Questo pareggio, più di ogni altra cosa, segnò il vero punto di svolta per il calcio africano. La Tunisia aveva dimostrato che le squadre del continente non erano più semplici comparse sul palcoscenico mondiale, ma potevano competere alla pari con le grandi potenze calcistiche.

L’eredità di un’impresa

La campagna della Tunisia ai Mondiali del 1978 fu molto più di una semplice partecipazione. Fu un momento di svolta per il calcio africano, un punto di non ritorno che dimostrò al mondo che le squadre del continente nero potevano competere ad armi pari con le grandi potenze calcistiche.

Nonostante il successo immediato, il calcio tunisino faticò a capitalizzare su questa impresa nei anni successivi. La squadra mancò la qualificazione ai Mondiali del 1982 e attraversò un periodo di risultati altalenanti nelle competizioni continentali.

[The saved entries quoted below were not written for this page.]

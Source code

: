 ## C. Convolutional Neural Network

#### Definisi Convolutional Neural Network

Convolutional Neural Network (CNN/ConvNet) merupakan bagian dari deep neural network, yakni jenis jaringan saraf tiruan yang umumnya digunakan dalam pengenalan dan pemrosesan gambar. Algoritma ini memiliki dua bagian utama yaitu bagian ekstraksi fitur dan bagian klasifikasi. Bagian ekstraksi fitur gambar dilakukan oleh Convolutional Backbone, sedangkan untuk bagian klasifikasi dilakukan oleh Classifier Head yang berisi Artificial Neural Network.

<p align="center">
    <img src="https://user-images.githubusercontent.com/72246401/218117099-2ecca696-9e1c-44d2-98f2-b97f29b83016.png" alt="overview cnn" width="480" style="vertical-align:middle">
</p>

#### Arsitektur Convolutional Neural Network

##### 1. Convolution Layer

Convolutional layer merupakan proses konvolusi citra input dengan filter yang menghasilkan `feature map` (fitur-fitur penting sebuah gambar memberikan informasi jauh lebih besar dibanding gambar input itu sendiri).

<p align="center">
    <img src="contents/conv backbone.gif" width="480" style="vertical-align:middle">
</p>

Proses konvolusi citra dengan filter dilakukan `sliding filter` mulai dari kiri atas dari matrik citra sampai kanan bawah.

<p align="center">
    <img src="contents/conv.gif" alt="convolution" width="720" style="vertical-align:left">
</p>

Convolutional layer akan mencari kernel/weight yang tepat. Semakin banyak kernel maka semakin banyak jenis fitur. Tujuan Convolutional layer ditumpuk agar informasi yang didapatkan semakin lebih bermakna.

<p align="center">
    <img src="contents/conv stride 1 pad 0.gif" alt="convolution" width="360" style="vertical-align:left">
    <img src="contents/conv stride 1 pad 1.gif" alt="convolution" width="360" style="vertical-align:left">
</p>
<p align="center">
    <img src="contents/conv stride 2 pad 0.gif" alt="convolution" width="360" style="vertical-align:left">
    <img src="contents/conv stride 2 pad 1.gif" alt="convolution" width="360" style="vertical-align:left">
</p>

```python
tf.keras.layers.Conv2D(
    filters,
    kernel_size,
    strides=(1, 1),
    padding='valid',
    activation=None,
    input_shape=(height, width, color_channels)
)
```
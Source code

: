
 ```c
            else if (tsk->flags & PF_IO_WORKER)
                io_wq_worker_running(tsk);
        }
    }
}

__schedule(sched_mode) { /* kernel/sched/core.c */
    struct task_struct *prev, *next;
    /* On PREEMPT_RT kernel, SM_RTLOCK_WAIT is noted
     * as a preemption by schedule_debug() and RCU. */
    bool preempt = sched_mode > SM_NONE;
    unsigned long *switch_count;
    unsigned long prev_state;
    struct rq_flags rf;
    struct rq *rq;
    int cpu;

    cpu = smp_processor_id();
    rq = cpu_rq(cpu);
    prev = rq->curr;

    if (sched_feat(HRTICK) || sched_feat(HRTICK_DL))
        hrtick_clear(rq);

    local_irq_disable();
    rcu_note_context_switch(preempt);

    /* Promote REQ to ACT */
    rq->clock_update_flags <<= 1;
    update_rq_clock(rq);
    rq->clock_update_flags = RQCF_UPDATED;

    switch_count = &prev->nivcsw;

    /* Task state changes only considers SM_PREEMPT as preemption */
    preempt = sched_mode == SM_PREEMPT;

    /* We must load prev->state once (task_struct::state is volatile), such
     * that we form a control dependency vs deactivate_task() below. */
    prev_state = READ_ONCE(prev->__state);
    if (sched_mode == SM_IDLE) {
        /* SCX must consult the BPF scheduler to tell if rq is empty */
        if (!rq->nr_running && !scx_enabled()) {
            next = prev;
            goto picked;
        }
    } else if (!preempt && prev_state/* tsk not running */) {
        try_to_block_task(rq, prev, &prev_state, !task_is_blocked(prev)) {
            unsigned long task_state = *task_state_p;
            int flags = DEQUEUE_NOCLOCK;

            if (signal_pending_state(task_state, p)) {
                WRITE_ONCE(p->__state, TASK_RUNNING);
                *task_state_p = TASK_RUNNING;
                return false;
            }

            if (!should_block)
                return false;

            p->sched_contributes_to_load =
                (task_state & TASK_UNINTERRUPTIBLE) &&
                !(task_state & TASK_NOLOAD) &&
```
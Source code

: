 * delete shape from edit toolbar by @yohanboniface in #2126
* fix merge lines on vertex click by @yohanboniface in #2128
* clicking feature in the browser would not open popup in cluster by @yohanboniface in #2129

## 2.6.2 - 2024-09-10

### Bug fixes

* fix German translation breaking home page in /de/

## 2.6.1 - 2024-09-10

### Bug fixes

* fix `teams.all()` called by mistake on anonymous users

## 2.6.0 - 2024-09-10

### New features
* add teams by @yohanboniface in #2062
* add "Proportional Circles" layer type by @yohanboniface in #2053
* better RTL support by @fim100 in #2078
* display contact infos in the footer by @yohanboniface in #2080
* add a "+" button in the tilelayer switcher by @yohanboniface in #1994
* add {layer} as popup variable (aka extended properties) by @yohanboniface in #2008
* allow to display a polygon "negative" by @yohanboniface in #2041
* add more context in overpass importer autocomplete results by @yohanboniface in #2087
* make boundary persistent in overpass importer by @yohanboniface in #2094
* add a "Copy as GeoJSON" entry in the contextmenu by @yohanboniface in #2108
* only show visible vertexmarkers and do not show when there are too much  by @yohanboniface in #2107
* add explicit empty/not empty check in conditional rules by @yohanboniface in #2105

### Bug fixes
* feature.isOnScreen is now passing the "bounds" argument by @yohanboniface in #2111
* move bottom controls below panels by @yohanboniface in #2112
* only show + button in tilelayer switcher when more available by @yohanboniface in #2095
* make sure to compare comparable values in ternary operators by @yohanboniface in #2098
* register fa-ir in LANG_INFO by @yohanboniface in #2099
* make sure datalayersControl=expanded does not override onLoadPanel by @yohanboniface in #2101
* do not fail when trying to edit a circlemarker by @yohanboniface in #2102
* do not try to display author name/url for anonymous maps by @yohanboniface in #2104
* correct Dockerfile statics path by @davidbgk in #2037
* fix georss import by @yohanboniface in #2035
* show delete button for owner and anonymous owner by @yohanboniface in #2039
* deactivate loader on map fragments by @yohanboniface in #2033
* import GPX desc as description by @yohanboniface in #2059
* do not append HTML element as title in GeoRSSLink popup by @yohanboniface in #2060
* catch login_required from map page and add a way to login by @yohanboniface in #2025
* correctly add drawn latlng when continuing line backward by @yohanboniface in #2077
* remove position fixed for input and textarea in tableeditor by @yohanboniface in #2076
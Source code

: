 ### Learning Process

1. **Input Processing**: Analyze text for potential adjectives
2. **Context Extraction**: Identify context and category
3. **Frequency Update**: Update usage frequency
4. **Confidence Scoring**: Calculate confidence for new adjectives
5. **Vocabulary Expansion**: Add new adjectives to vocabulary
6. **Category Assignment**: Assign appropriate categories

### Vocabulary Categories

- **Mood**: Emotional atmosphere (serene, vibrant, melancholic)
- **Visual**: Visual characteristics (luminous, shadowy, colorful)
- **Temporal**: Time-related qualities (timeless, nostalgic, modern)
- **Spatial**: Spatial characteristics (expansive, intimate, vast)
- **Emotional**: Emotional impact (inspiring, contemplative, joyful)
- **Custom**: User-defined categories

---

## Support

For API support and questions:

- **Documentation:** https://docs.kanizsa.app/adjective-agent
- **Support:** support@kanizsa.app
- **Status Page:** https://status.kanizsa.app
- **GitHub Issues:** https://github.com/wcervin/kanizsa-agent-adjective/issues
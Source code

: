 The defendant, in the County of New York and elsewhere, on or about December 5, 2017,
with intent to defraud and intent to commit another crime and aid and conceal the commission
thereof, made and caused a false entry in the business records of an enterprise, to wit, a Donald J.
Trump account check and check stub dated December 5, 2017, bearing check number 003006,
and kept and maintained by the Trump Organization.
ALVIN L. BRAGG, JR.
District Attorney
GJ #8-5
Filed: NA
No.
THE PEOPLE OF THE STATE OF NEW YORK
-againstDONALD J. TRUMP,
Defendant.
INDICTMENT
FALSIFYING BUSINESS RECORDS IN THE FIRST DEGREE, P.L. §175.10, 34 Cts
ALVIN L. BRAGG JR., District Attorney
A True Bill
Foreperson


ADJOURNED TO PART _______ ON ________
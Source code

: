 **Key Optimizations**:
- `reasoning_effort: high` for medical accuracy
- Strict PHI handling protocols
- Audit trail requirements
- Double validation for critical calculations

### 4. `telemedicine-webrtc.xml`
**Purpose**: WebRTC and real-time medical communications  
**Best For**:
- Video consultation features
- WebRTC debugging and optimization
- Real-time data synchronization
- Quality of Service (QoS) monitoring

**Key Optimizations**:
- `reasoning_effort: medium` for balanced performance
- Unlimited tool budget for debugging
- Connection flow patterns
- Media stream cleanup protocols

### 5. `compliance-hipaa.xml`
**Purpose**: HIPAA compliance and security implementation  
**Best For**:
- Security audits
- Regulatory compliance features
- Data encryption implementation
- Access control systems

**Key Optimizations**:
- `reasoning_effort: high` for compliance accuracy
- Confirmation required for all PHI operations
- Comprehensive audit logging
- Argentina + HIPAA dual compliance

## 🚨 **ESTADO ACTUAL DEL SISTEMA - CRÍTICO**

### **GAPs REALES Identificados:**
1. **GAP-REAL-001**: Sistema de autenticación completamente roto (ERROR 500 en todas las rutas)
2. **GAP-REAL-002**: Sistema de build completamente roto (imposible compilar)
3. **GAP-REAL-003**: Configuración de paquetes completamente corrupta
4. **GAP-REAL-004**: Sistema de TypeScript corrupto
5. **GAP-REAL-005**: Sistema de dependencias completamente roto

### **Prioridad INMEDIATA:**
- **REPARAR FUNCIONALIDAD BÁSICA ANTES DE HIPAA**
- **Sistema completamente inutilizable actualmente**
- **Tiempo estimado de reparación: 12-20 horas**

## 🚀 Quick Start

Tuttavia, il seme piantato nel 1978 avrebbe dato i suoi frutti nel lungo periodo. La Tunisia sarebbe tornata ai Mondiali nel 1998, inaugurando un periodo di maggiore regolarità nelle qualificazioni alla massima competizione calcistica, dimostrando di essere ormai stabilmente tra le potenze calcistiche del continente.